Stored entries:

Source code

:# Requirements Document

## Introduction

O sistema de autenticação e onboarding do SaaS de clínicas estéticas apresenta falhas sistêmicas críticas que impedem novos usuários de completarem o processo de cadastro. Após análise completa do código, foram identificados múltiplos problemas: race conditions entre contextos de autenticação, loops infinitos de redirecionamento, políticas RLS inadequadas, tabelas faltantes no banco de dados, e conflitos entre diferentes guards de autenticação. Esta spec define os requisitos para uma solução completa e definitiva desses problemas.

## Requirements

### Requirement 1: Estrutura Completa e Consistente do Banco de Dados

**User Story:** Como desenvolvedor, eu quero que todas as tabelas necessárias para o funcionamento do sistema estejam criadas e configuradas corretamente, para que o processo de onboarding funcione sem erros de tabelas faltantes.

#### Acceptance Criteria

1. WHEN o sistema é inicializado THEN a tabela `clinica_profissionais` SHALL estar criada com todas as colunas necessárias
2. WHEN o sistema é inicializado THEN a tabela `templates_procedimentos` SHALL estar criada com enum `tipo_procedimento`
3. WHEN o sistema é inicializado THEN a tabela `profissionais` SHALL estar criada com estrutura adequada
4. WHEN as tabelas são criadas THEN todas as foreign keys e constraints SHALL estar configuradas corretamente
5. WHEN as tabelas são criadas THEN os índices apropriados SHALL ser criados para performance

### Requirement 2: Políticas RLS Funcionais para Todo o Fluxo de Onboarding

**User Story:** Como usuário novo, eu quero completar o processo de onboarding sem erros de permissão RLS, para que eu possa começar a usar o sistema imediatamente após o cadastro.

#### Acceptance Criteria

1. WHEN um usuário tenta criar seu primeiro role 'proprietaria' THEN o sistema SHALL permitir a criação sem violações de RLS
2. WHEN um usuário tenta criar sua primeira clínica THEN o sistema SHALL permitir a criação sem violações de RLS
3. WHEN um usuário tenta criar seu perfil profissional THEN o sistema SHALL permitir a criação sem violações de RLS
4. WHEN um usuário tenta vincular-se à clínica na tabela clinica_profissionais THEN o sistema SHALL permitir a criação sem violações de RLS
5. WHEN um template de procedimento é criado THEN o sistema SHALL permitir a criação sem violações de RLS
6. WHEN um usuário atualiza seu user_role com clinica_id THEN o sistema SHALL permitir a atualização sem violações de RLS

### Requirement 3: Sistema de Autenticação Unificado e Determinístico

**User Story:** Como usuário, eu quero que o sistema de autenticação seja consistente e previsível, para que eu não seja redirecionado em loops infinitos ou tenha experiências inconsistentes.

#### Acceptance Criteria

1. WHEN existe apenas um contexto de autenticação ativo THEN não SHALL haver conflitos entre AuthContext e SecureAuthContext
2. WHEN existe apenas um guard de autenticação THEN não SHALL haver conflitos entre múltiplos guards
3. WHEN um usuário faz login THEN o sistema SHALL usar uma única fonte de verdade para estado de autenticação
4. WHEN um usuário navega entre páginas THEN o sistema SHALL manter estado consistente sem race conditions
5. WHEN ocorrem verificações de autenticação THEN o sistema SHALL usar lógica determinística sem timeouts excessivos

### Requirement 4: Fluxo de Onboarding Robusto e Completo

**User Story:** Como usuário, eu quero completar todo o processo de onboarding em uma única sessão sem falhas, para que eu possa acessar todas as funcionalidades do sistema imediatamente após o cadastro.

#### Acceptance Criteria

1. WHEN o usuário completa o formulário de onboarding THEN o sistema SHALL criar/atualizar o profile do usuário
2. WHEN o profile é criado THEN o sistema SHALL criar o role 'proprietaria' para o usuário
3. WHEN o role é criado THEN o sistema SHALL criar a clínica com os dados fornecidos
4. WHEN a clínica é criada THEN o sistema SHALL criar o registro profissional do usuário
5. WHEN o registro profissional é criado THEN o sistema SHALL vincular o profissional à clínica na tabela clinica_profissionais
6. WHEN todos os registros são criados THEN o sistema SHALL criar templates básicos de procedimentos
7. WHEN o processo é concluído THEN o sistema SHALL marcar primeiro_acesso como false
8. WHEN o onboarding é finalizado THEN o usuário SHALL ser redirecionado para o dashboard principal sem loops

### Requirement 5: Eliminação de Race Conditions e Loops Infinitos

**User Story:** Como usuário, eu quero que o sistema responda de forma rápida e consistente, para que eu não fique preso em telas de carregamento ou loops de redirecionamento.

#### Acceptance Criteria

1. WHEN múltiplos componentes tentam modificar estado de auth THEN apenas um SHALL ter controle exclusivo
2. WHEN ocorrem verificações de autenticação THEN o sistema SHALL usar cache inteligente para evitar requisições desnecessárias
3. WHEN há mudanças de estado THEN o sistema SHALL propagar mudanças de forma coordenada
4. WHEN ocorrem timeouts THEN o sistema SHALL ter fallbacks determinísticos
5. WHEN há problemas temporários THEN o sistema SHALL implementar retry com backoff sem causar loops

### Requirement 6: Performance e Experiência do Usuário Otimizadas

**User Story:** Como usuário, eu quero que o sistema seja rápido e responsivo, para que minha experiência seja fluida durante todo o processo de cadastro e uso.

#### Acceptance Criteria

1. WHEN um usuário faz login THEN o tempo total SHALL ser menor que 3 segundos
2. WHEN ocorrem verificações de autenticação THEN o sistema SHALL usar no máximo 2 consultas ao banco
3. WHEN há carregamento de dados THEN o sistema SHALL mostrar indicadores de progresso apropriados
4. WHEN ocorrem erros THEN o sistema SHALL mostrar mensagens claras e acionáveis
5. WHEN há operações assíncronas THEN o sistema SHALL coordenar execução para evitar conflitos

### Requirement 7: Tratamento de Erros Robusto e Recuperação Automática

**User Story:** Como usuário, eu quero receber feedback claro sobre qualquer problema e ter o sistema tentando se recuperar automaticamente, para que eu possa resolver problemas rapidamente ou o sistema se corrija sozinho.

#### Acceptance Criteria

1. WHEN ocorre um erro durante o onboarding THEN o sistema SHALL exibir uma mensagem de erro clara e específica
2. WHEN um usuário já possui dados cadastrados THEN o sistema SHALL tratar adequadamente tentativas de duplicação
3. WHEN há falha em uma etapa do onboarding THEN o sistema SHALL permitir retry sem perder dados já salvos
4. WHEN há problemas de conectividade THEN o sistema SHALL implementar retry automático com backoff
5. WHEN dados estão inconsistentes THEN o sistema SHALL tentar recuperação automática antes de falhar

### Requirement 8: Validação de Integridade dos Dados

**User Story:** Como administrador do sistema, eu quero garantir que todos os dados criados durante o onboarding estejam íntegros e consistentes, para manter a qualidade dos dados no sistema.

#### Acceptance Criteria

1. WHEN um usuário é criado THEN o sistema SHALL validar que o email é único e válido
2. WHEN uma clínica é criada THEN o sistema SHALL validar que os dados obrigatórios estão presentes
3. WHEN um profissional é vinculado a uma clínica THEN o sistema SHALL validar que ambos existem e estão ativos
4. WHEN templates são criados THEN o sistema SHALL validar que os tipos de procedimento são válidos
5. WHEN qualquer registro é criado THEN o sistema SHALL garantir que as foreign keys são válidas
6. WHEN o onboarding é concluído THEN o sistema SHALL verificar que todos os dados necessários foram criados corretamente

Exercise goal
Print all entries again, exactly.

Reply
Source code

:# Requirements Document

## Introduction

O sistema de autenticação e onboarding do SaaS de clínicas estéticas apresenta falhas sistêmicas críticas que impedem novos usuários de completarem o processo de cadastro. Após análise completa do código, foram identificados múltiplos problemas: race conditions entre contextos de autenticação, loops infinitos de redirecionamento, políticas RLS inadequadas, tabelas faltantes no banco de dados, e conflitos entre diferentes guards de autenticação. Esta spec define os requisitos para uma solução completa e definitiva desses problemas.

## Requirements

### Requirement 1: Estrutura Completa e Consistente do Banco de Dados

**User Story:** Como desenvolvedor, eu quero que todas as tabelas necessárias para o funcionamento do sistema estejam criadas e configuradas corretamente, para que o processo de onboarding funcione sem erros de tabelas faltantes.

#### Acceptance Criteria

1. WHEN o sistema é inicializado THEN a tabela `clinica_profissionais` SHALL estar criada com todas as colunas necessárias
2. WHEN o sistema é inicializado THEN a tabela `templates_procedimentos` SHALL estar criada com enum `tipo_procedimento`
3. WHEN o sistema é inicializado THEN a tabela `profissionais` SHALL estar criada com estrutura adequada
4. WHEN as tabelas são criadas THEN todas as foreign keys e constraints SHALL estar configuradas corretamente
5. WHEN as tabelas são criadas THEN os índices apropriados SHALL ser criados para performance

### Requirement 2: Políticas RLS Funcionais para Todo o Fluxo de Onboarding

**User Story:** Como usuário novo, eu quero completar o processo de onboarding sem erros de permissão RLS, para que eu possa começar a usar o sistema imediatamente após o cadastro.

#### Acceptance Criteria

1. WHEN um usuário tenta criar seu primeiro role 'proprietaria' THEN o sistema SHALL permitir a criação sem violações de RLS
2. WHEN um usuário tenta criar sua primeira clínica THEN o sistema SHALL permitir a criação sem violações de RLS
3. WHEN um usuário tenta criar seu perfil profissional THEN o sistema SHALL permitir a criação sem violações de RLS
4. WHEN um usuário tenta vincular-se à clínica na tabela clinica_profissionais THEN o sistema SHALL permitir a criação sem violações de RLS
5. WHEN um template de procedimento é criado THEN o sistema SHALL permitir a criação sem violações de RLS
6. WHEN um usuário atualiza seu user_role com clinica_id THEN o sistema SHALL permitir a atualização sem violações de RLS

### Requirement 3: Sistema de Autenticação Unificado e Determinístico

**User Story:** Como usuário, eu quero que o sistema de autenticação seja consistente e previsível, para que eu não seja redirecionado em loops infinitos ou tenha experiências inconsistentes.

#### Acceptance Criteria

1. WHEN existe apenas um contexto de autenticação ativo THEN não SHALL haver conflitos entre AuthContext e SecureAuthContext
2. WHEN existe apenas um guard de autenticação THEN não SHALL haver conflitos entre múltiplos guards
3. WHEN um usuário faz login THEN o sistema SHALL usar uma única fonte de verdade para estado de autenticação
4. WHEN um usuário navega entre páginas THEN o sistema SHALL manter estado consistente sem race conditions
5. WHEN ocorrem verificações de autenticação THEN o sistema SHALL usar lógica determinística sem timeouts excessivos

### Requirement 4: Fluxo de Onboarding Robusto e Completo

**User Story:** Como usuário, eu quero completar todo o processo de onboarding em uma única sessão sem falhas, para que eu possa acessar todas as funcionalidades do sistema imediatamente após o cadastro.

#### Acceptance Criteria

1. WHEN o usuário completa o formulário de onboarding THEN o sistema SHALL criar/atualizar o profile do usuário
2. WHEN o profile é criado THEN o sistema SHALL criar o role 'proprietaria' para o usuário
3. WHEN o role é criado THEN o sistema SHALL criar a clínica com os dados fornecidos
4. WHEN a clínica é criada THEN o sistema SHALL criar o registro profissional do usuário
5. WHEN o registro profissional é criado THEN o sistema SHALL vincular o profissional à clínica na tabela clinica_profissionais
6. WHEN todos os registros são criados THEN o sistema SHALL criar templates básicos de procedimentos
7. WHEN o processo é concluído THEN o sistema SHALL marcar primeiro_acesso como false
8. WHEN o onboarding é finalizado THEN o usuário SHALL ser redirecionado para o dashboard principal sem loops

### Requirement 5: Eliminação de Race Conditions e Loops Infinitos

**User Story:** Como usuário, eu quero que o sistema responda de forma rápida e consistente, para que eu não fique preso em telas de carregamento ou loops de redirecionamento.

#### Acceptance Criteria

1. WHEN múltiplos componentes tentam modificar estado de auth THEN apenas um SHALL ter controle exclusivo
2. WHEN ocorrem verificações de autenticação THEN o sistema SHALL usar cache inteligente para evitar requisições desnecessárias
3. WHEN há mudanças de estado THEN o sistema SHALL propagar mudanças de forma coordenada
4. WHEN ocorrem timeouts THEN o sistema SHALL ter fallbacks determinísticos
5. WHEN há problemas temporários THEN o sistema SHALL implementar retry com backoff sem causar loops

### Requirement 6: Performance e Experiência do Usuário Otimizadas

**User Story:** Como usuário, eu quero que o sistema seja rápido e responsivo, para que minha experiência seja fluida durante todo o processo de cadastro e uso.

#### Acceptance Criteria

1. WHEN um usuário faz login THEN o tempo total SHALL ser menor que 3 segundos
2. WHEN ocorrem verificações de autenticação THEN o sistema SHALL usar no máximo 2 consultas ao banco
3. WHEN há carregamento de dados THEN o sistema SHALL mostrar indicadores de progresso apropriados
4. WHEN ocorrem erros THEN o sistema SHALL mostrar mensagens claras e acionáveis
5. WHEN há operações assíncronas THEN o sistema SHALL coordenar execução para evitar conflitos

### Requirement 7: Tratamento de Erros Robusto e Recuperação Automática

**User Story:** Como usuário, eu quero receber feedback claro sobre qualquer problema e ter o sistema tentando se recuperar automaticamente, para que eu possa resolver problemas rapidamente ou o sistema se corrija sozinho.

#### Acceptance Criteria

1. WHEN ocorre um erro durante o onboarding THEN o sistema SHALL exibir uma mensagem de erro clara e específica
2. WHEN um usuário já possui dados cadastrados THEN o sistema SHALL tratar adequadamente tentativas de duplicação
3. WHEN há falha em uma etapa do onboarding THEN o sistema SHALL permitir retry sem perder dados já salvos
4. WHEN há problemas de conectividade THEN o sistema SHALL implementar retry automático com backoff
5. WHEN dados estão inconsistentes THEN o sistema SHALL tentar recuperação automática antes de falhar

### Requirement 8: Validação de Integridade dos Dados

**User Story:** Como administrador do sistema, eu quero garantir que todos os dados criados durante o onboarding estejam íntegros e consistentes, para manter a qualidade dos dados no sistema.

#### Acceptance Criteria

1. WHEN um usuário é criado THEN o sistema SHALL validar que o email é único e válido
2. WHEN uma clínica é criada THEN o sistema SHALL validar que os dados obrigatórios estão presentes
3. WHEN um profissional é vinculado a uma clínica THEN o sistema SHALL validar que ambos existem e estão ativos
4. WHEN templates são criados THEN o sistema SHALL validar que os tipos de procedimento são válidos
5. WHEN qualquer registro é criado THEN o sistema SHALL garantir que as foreign keys são válidas
6. WHEN o onboarding é concluído THEN o sistema SHALL verificar que todos os dados necessários foram criados corretamente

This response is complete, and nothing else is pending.